Exercise directions ▸
Copy the data exactly from the line that contains "34 common intention_**" through the line that contains "23     The Prosecution submitted", keeping both end lines and leaving out everything else.

Data extracts ▸

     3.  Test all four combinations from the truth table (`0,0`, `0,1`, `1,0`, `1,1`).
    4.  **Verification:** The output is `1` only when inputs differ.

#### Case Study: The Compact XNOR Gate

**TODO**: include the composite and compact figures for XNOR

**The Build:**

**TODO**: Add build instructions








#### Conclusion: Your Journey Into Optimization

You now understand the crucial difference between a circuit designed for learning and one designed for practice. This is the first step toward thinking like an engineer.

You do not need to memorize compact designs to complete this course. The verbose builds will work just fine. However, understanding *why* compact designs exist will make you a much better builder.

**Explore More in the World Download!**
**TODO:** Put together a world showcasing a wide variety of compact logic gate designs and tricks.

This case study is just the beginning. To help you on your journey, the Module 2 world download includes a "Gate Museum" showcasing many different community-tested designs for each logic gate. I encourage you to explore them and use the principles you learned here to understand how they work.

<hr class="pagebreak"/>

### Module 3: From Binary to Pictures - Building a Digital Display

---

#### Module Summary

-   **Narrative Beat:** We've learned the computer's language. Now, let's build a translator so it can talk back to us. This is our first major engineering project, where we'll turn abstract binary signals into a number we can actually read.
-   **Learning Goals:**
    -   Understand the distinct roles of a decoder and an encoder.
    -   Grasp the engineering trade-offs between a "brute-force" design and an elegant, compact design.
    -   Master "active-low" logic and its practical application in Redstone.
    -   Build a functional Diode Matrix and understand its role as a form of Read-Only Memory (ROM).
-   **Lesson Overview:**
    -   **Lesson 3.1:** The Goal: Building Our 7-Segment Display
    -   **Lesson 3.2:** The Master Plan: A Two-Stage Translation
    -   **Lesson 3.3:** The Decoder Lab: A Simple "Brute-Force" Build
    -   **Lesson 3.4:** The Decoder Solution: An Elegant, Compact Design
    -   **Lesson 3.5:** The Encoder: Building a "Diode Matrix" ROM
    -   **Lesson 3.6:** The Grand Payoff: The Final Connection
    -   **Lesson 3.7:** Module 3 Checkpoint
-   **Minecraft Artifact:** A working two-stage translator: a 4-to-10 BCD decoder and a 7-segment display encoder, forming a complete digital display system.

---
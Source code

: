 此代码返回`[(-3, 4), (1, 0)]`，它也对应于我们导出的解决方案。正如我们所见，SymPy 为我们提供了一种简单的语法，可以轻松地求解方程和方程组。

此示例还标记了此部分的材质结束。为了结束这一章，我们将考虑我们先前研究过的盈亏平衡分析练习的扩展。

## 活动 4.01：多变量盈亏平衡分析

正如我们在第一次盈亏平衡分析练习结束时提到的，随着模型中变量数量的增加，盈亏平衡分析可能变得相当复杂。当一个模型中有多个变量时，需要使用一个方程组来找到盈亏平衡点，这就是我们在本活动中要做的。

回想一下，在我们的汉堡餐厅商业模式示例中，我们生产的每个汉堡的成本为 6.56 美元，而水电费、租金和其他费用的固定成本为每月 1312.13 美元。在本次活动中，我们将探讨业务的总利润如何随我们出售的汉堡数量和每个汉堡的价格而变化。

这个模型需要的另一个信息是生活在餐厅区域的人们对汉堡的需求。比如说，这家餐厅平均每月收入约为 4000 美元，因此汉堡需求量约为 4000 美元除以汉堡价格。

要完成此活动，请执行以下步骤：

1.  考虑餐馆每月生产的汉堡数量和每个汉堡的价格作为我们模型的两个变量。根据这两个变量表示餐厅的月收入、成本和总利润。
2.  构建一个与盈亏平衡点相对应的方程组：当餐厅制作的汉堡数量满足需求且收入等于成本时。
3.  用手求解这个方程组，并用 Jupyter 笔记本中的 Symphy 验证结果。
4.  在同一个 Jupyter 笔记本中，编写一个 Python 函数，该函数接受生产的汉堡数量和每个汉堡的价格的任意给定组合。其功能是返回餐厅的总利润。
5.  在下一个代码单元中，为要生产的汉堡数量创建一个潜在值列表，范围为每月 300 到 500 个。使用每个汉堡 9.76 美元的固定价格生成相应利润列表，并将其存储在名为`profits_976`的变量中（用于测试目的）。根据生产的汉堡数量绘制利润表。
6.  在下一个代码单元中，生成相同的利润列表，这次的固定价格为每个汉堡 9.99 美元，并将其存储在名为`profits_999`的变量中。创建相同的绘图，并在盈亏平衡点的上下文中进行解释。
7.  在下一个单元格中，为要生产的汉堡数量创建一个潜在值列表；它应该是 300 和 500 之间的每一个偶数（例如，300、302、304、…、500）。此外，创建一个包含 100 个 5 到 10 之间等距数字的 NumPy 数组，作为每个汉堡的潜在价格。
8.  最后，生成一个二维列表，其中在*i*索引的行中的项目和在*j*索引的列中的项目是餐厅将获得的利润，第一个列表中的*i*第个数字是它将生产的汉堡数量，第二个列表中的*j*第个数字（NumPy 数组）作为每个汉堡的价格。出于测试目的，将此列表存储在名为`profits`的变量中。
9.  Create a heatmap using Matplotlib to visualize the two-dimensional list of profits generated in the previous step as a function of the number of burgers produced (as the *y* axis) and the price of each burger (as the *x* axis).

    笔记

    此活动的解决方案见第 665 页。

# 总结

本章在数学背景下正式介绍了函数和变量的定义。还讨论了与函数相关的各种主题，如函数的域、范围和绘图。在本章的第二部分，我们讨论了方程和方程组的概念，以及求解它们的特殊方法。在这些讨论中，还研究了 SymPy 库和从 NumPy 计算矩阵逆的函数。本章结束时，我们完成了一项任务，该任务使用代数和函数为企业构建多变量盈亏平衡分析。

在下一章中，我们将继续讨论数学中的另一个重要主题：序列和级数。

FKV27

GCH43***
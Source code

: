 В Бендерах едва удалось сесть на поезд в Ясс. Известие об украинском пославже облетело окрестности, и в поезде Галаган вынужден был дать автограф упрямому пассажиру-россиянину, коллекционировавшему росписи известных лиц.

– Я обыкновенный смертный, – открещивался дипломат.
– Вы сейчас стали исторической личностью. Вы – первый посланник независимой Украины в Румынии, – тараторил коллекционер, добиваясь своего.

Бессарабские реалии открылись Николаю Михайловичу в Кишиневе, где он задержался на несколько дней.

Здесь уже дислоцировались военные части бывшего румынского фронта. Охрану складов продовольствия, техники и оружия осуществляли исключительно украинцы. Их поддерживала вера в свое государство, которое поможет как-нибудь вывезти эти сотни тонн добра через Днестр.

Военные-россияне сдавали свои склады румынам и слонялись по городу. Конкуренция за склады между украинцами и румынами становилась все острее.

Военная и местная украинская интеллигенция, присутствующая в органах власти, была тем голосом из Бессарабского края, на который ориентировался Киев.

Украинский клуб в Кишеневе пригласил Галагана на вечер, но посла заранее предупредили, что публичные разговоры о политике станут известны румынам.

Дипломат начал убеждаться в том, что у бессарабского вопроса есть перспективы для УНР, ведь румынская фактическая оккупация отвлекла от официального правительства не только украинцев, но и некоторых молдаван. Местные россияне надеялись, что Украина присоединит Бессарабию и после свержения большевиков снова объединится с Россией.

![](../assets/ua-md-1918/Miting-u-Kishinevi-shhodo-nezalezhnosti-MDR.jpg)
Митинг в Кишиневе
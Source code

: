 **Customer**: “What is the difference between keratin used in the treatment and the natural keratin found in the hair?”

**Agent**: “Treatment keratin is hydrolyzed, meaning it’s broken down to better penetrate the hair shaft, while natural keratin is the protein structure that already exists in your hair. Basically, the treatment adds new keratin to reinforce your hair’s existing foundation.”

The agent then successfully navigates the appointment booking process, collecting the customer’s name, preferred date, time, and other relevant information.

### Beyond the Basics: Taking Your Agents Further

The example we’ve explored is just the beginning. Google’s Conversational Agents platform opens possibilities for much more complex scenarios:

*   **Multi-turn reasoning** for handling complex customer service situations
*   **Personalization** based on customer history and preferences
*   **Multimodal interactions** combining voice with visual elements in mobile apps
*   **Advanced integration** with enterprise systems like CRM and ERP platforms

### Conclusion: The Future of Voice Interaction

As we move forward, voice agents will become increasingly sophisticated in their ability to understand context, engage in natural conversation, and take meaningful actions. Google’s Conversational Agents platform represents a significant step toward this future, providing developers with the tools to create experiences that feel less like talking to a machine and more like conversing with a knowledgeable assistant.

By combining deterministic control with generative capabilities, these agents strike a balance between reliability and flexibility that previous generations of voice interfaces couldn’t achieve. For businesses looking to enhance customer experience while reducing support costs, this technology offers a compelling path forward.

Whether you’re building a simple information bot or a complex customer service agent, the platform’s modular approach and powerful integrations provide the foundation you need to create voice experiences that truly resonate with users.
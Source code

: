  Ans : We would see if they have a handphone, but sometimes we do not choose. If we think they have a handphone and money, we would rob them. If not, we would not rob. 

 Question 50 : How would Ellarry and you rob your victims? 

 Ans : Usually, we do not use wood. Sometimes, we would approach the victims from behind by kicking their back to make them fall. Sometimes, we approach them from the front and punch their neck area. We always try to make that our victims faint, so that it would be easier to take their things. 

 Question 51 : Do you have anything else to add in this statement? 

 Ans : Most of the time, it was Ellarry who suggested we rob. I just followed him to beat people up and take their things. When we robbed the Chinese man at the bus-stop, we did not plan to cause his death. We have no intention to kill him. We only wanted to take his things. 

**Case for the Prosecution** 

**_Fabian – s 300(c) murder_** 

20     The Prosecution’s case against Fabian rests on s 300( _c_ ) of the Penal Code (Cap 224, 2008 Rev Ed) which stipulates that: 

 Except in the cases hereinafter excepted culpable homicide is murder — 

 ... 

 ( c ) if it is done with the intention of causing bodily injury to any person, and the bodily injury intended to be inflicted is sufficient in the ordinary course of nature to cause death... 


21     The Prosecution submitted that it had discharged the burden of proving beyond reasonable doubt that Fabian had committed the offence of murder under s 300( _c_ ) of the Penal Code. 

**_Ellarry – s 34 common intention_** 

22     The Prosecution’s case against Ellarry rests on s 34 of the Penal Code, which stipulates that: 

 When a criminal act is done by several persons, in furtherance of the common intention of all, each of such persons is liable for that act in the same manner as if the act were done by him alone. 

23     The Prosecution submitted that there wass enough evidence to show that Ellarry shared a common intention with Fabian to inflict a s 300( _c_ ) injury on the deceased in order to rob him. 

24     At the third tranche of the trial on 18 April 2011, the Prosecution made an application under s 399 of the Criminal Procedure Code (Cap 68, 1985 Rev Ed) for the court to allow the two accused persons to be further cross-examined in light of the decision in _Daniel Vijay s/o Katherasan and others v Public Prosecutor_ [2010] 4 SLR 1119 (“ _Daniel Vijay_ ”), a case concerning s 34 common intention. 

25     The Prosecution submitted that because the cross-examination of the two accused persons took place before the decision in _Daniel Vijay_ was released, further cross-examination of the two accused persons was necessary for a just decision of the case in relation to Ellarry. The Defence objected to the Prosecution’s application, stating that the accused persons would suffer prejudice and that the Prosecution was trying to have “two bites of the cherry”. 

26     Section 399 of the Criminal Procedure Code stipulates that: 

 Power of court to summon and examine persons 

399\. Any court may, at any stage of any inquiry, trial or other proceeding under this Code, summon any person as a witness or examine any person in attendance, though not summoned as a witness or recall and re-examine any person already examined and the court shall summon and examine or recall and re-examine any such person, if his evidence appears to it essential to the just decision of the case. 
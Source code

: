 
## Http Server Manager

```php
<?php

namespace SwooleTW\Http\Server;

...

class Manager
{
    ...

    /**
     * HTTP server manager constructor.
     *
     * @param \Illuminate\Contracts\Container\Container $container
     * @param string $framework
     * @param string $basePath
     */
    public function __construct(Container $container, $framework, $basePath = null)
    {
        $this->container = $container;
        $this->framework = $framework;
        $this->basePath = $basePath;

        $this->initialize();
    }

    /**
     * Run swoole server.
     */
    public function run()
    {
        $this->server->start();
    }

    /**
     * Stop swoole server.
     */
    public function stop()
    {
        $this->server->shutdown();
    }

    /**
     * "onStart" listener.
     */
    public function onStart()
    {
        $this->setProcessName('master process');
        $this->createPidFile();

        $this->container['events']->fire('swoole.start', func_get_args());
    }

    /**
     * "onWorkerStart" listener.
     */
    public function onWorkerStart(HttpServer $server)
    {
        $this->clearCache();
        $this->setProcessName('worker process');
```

Response to the exercise ▸
**_Ellarry – s 34 common intention_** 

22     The Prosecution’s case against Ellarry rests on s 34 of the Penal Code, which stipulates that: 

 When a criminal act is done by several persons, in furtherance of the common intention of all, each of such persons is liable for that act in the same manner as if the act were done by him alone. 

23     The Prosecution submitted that there wass enough evidence to show that Ellarry shared a common intention with Fabian to inflict a s 300( _c_ ) injury on the deceased in order to rob him. 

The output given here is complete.